Südlink kommt, aber wo?
Autor: Ralf Ruppert
Bad Kissingen, Donnerstag, 02. Juli 2015
Auf den Koalitionsgipfel folgte die Deutung der Ergebnisse: Sicher ist nur, dass die beiden Gleichstromtrassen nach Bayern kommen. Trotzdem sind viele Gegner im Landkreis zufrieden.

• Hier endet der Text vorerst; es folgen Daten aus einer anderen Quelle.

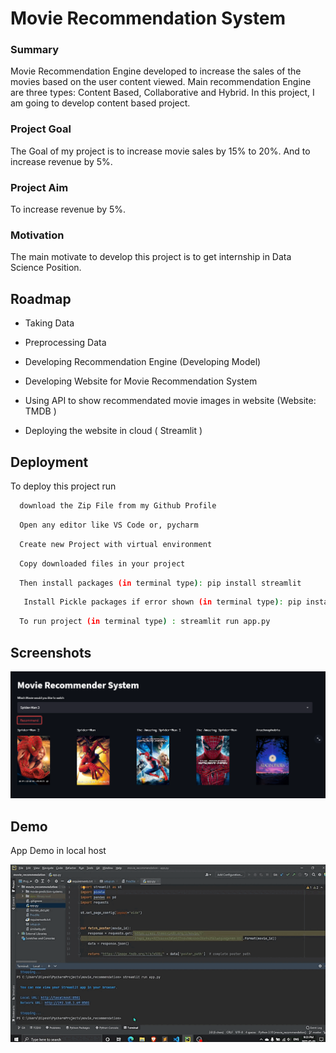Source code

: 
# Movie Recommendation System

### Summary
Movie Recommendation Engine developed to increase the sales of the movies based on the
user content viewed. Main recommendation Engine are three types: Content Based, Collaborative and Hybrid.
In this project, I am going to develop content based project.

### Project Goal
The Goal of my project is to increase movie sales by 15% to 20%. And to increase revenue by 5%.

### Project Aim
To increase revenue by 5%.

### Motivation

The main motivate to develop this project is to get internship in Data Science Position.


## Roadmap

- Taking Data

- Preprocessing Data

- Developing Recommendation Engine (Developing Model)

- Developing Website for Movie Recommendation System

- Using API to show recommendated movie images in website (Website: TMDB )

- Deploying the website in cloud ( Streamlit )


## Deployment

To deploy this project run

```bash
  download the Zip File from my Github Profile
```
```bash
  Open any editor like VS Code or, pycharm
```
```bash
  Create new Project with virtual environment
```
```bash
  Copy downloaded files in your project
```
```bash
  Then install packages (in terminal type): pip install streamlit
```
```bash
   Install Pickle packages if error shown (in terminal type): pip install pickle
```
```bash
  To run project (in terminal type) : streamlit run app.py 
```
## Screenshots

![App Screenshot](movie_recommendation.png)

## Demo

App Demo in local host

![App Demo](movie_recommendation.gif)
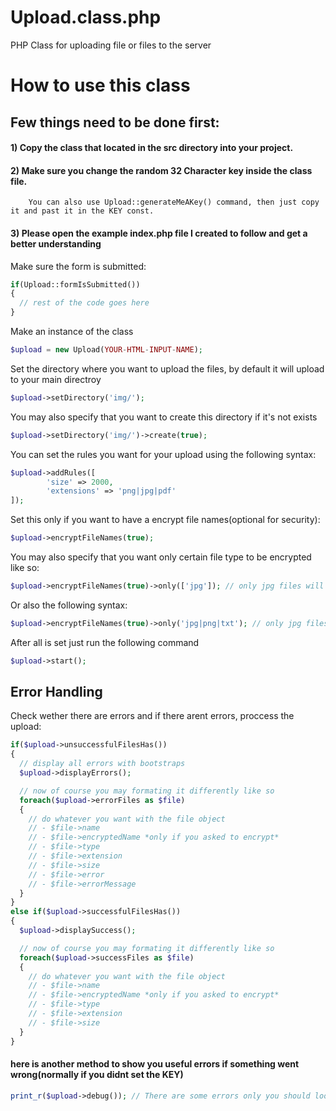 # Upload.class.php
PHP Class for uploading file or files to the server

# How to use this class

## Few things need to be done first:
#### 1) Copy the class that located in the src directory into your project.
#### 2) Make sure you change the random 32 Character key inside the class file.
        You can also use Upload::generateMeAKey() command, then just copy it and past it in the KEY const.
#### 3) Please open the example index.php file I created to follow and get a better understanding



Make sure the form is submitted:
```php
if(Upload::formIsSubmitted())
{
  // rest of the code goes here
}
```


Make an instance of the class
```php
$upload = new Upload(YOUR-HTML-INPUT-NAME); 
```



Set the directory where you want to upload the files, by default it will upload to your main directroy
```php
$upload->setDirectory('img/'); 
```

You may also specify that you want to create this directory if it's not exists
```php
$upload->setDirectory('img/')->create(true); 
```



You can set the rules you want for your upload using the following syntax:
```php
$upload->addRules([
        'size' => 2000,
        'extensions' => 'png|jpg|pdf'
]);
```



Set this only if you want to have a encrypt file names(optional for security):
```php
$upload->encryptFileNames(true);
```

You may also specify that you want only certain file type to be encrypted like so:
```php
$upload->encryptFileNames(true)->only(['jpg']); // only jpg files will be encrypted
```
Or also the following syntax:
```php
$upload->encryptFileNames(true)->only('jpg|png|txt'); // only jpg files will be encrypted
```



After all is set just run the following command
```php
$upload->start();
``` 



## Error Handling

Check wether there are errors and if there arent errors, proccess the upload:
```php
if($upload->unsuccessfulFilesHas())
{
  // display all errors with bootstraps
  $upload->displayErrors();

  // now of course you may formating it differently like so
  foreach($upload->errorFiles as $file)
  {
    // do whatever you want with the file object
    // - $file->name
    // - $file->encryptedName *only if you asked to encrypt*
    // - $file->type
    // - $file->extension
    // - $file->size
    // - $file->error
    // - $file->errorMessage
  }
}
else if($upload->successfulFilesHas())
{
  $upload->displaySuccess();

  // now of course you may formating it differently like so
  foreach($upload->successFiles as $file)
  {
    // do whatever you want with the file object
    // - $file->name
    // - $file->encryptedName *only if you asked to encrypt*
    // - $file->type
    // - $file->extension
    // - $file->size
  }
}
```

#### here is another method to show you useful errors if something went wrong(normally if you didnt set the KEY)

```php
print_r($upload->debug()); // There are some errors only you should look at while setting this up
```
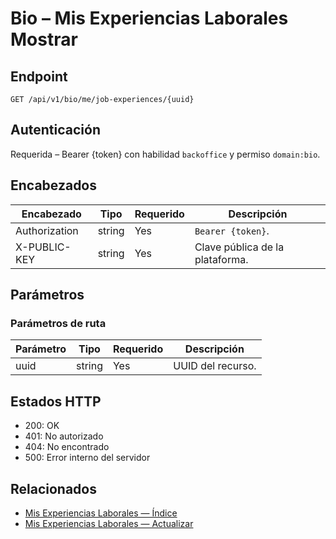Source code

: # Bio – Mis Experiencias Laborales Mostrar

## Endpoint

```
GET /api/v1/bio/me/job-experiences/{uuid}
```

## Autenticación

Requerida – Bearer {token} con habilidad `backoffice` y permiso `domain:bio`.

## Encabezados

| Encabezado           | Tipo   | Requerido | Descripción |
| ---------------- | ------ | -------- | ----------- |
| Authorization    | string | Yes      | `Bearer {token}`. |
| X-PUBLIC-KEY     | string | Yes      | Clave pública de la plataforma. |

## Parámetros

### Parámetros de ruta

| Parámetro | Tipo   | Requerido | Descripción |
| --------- | ------ | -------- | ----------- |
| uuid      | string | Yes      | UUID del recurso. |

## Estados HTTP

- 200: OK
- 401: No autorizado
- 404: No encontrado
- 500: Error interno del servidor

## Relacionados

- [Mis Experiencias Laborales — Índice](MyJobExperiencesÍndice.md)
- [Mis Experiencias Laborales — Actualizar](MyJobExperiencesActualizar.md)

Widersprüchlicher hätten die Aussagen gestern gar nicht sein können: "Zwei minus x ist zwei", kommentierte der SPD-Bundestagsabgeordnete Florian Post das Ergebnis des Koalitionsgipfels. "Es wird keine Monstertrassen in Bayern geben. Aus meiner Formel zwei minus x, die ich nach dem Energiedialog vorgegeben habe, wird damit x gleich zwei", sagte die bayerische Wirtschaftsministerin Ilse Aigner. Wer hat nun Recht? Beide und keiner.
Kompromiss aus Motten
Die Beschlüsse lassen viel Interpretationsspielraum: Klar ist, dass Windstrom von der Nordsee in den Süden transportiert werden muss. Das soll mit einer Hauptleitung geschehen, die zwar nicht mehr komplett über Grafenrheinfeld führt, aber dort einen von zwei Endpunkten haben soll. Zudem wurde ein Vorrang der Erdverkabelung und die vorwiegende Nutzung bestehender Strommasten angekündigt. Die Suche nach den Trassen dürfte somit bei Null starten (siehe Seite 25 und 27).
Bei der höheren Strom-Mathematik schlägt Jochen Vogel, der Vorsitzende von Rhönlink, dem Zusammenschluss der Trassengegner, einen Kompromiss vor: "Ich würde sagen, dass zwei minus x gleich 0,5 ist, weil man bemüht ist, dass viel auf vorhandene Trassen und unter die Erde kommt." Auch der Satz, dass sensible Bereiche außen vor bleiben sollen, deutet der Mottener Bürgermeister so, dass die Rhön und der Landkreis verschont bleiben. "Das ist nicht der ganz große Wurf, aber ich bin zufrieden, weil unsere Argumente gehört wurden", zieht Vogel als Fazit.
"Nicht durch Unterfranken"
Deutlich euphorischer ist die CSU-Wahlkreisabgeordnete und Parlamentarische Staatssekretärin Dorothee Bär: "Der Südlink wird nicht durch Unterfranken verlaufen", legt sie sich fest. Die Rhön sei somit ausgenommen, meint Bär, und Grafenrheinfeld werde sogar entlastet. Diese Aussage sei nicht bezogen auf die aktuelle Bedeutung des Netzknotens Grafenrheinfeld, stellt der Bad Kissinger Landrat Thomas Bold (CSU) klar: "Die bisherige Planung sah drei Leitungen nach Grafenrheinfeld vor, jetzt ist es nur noch eine", rechnet er vor, und: "Diese Planung wäre ohne Widerstand so durchgegangen, deshalb sprechen wir von Entlastung."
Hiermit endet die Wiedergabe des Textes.